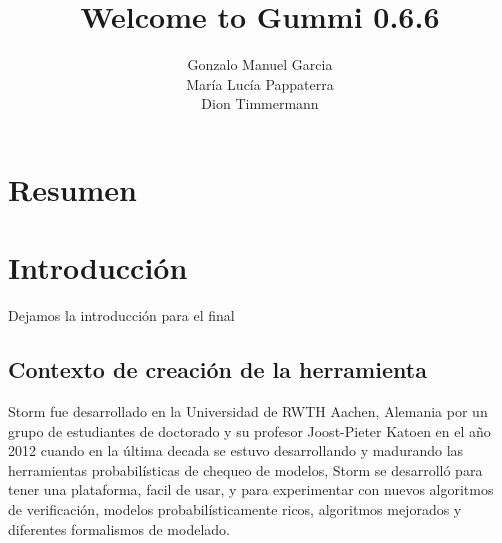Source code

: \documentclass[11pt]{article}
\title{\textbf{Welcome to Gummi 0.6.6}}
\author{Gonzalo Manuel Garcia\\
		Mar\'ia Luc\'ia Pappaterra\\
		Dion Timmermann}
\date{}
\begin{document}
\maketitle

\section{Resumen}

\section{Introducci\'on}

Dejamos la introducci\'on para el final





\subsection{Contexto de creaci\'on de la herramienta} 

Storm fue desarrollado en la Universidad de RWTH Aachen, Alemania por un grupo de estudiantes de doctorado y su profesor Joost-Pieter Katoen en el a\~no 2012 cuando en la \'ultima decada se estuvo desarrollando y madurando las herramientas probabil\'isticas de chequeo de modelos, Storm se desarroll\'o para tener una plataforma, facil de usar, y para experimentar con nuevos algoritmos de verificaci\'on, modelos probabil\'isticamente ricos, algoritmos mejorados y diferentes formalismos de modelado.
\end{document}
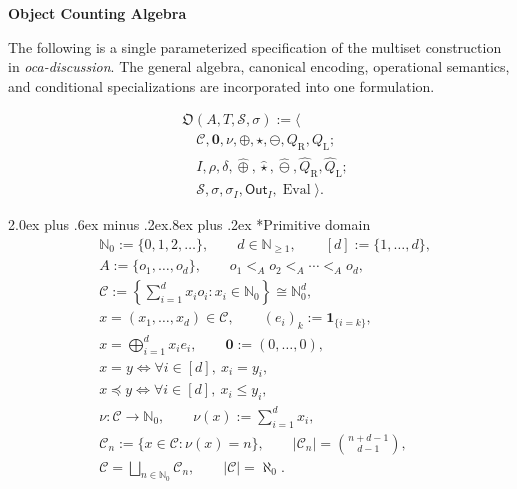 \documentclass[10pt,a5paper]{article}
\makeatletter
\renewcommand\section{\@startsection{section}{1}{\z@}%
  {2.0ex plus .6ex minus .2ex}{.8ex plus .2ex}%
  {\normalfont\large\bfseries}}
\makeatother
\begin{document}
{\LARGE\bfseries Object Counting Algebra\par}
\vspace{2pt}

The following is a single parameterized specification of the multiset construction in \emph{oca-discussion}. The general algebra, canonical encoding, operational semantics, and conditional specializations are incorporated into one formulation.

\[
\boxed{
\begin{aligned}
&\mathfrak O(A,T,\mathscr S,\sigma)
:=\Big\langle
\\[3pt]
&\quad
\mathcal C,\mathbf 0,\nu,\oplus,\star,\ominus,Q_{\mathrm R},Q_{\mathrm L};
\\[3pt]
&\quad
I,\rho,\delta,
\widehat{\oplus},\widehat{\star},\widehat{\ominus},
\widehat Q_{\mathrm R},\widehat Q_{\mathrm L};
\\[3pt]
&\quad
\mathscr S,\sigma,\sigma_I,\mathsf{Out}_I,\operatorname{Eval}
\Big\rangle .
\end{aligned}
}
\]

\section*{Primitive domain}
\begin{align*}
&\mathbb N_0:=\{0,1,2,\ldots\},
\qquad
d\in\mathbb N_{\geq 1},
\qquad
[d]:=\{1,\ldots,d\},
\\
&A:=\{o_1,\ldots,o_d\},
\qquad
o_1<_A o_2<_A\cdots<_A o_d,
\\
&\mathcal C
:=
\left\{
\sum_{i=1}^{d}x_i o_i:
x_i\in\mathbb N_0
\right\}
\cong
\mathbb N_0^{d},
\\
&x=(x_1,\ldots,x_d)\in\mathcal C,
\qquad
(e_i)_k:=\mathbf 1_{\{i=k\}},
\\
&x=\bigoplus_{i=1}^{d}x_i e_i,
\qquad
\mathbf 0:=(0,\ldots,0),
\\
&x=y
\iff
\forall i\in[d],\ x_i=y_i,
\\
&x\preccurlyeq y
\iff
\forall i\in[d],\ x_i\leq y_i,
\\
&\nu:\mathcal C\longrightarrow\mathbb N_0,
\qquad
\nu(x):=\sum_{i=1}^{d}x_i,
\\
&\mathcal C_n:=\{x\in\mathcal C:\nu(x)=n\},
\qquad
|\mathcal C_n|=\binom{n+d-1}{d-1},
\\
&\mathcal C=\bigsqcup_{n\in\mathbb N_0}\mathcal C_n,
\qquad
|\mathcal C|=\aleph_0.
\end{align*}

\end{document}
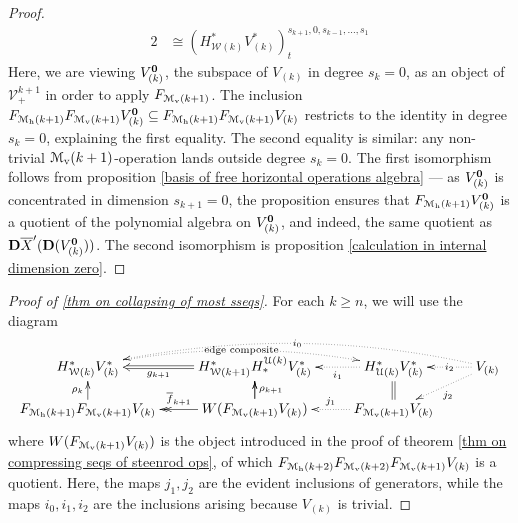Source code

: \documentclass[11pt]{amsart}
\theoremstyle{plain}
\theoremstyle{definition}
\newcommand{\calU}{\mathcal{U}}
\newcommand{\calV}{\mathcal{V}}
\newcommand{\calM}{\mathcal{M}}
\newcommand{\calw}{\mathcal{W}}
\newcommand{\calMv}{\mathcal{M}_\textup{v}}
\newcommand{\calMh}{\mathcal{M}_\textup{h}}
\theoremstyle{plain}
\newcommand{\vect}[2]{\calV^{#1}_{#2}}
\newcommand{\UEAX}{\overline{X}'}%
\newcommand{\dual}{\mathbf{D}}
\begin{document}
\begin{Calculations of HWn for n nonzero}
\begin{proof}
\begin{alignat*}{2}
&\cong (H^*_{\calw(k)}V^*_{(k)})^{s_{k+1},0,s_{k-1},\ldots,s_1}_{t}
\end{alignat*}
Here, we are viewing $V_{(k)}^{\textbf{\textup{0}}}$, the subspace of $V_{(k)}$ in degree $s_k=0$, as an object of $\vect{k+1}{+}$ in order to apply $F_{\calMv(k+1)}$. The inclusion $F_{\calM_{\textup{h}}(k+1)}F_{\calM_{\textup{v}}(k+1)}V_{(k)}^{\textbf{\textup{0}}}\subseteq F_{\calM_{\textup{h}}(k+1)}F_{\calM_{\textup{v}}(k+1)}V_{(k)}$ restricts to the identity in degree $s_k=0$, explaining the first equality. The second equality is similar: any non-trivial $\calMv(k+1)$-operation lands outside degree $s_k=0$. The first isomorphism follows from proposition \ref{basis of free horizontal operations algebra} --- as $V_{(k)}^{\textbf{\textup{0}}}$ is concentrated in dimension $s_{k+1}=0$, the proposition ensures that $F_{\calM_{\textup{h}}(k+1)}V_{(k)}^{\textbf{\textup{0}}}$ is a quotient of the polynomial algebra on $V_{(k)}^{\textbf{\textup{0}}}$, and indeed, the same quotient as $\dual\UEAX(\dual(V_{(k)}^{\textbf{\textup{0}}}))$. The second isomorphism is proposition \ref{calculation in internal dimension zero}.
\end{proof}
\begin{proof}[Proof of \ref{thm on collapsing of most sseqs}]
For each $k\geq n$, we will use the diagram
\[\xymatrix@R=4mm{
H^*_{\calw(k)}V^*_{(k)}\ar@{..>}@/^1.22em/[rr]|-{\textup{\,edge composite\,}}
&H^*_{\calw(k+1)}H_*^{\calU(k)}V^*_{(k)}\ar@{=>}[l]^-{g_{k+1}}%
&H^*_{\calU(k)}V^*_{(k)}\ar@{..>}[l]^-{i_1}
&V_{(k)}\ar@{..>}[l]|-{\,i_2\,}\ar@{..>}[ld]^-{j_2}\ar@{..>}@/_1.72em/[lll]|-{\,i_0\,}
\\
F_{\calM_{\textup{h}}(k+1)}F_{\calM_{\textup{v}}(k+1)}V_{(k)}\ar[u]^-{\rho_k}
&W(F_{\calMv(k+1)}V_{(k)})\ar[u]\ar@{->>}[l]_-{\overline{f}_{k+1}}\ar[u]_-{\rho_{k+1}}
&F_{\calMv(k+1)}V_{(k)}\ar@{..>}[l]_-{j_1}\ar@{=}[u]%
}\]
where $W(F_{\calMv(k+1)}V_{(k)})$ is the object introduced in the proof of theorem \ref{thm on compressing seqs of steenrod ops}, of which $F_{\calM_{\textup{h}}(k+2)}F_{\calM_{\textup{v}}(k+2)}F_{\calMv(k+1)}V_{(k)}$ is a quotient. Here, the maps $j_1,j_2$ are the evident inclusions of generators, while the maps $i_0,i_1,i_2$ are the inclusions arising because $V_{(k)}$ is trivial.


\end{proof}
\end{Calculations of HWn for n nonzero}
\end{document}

-- Your instructions --
Give the number of lines in the material above that contain the word "mathrm", and add nothing.

-- Solution below --
2